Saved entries
----------
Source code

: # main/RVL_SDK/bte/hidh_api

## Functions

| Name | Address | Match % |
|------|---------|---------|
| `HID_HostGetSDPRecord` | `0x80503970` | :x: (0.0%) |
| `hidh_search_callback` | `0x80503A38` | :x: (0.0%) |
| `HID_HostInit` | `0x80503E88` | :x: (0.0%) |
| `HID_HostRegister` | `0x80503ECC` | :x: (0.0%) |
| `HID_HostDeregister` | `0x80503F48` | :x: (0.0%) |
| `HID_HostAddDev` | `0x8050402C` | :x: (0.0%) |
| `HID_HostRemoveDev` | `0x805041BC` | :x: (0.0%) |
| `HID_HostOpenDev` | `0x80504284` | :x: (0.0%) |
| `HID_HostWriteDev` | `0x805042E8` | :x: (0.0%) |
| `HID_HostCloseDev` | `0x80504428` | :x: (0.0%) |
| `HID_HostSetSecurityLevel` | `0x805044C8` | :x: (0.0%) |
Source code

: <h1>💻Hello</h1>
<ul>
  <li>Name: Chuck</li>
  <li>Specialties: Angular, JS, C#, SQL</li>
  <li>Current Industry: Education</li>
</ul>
----------
◆ REQUIREMENT:
Retype each of the preceding records exactly as printed.

◆ TASK OUTPUT:
Source code

: # main/RVL_SDK/bte/hidh_api

## Functions

| Name | Address | Match % |
|------|---------|---------|
| `HID_HostGetSDPRecord` | `0x80503970` | :x: (0.0%) |
| `hidh_search_callback` | `0x80503A38` | :x: (0.0%) |
| `HID_HostInit` | `0x80503E88` | :x: (0.0%) |
| `HID_HostRegister` | `0x80503ECC` | :x: (0.0%) |
| `HID_HostDeregister` | `0x80503F48` | :x: (0.0%) |
| `HID_HostAddDev` | `0x8050402C` | :x: (0.0%) |
| `HID_HostRemoveDev` | `0x805041BC` | :x: (0.0%) |
| `HID_HostOpenDev` | `0x80504284` | :x: (0.0%) |
| `HID_HostWriteDev` | `0x805042E8` | :x: (0.0%) |
| `HID_HostCloseDev` | `0x80504428` | :x: (0.0%) |
| `HID_HostSetSecurityLevel` | `0x805044C8` | :x: (0.0%) |
Source code

: <h1>💻Hello</h1>
<ul>
  <li>Name: Chuck</li>
  <li>Specialties: Angular, JS, C#, SQL</li>
  <li>Current Industry: Education</li>
</ul>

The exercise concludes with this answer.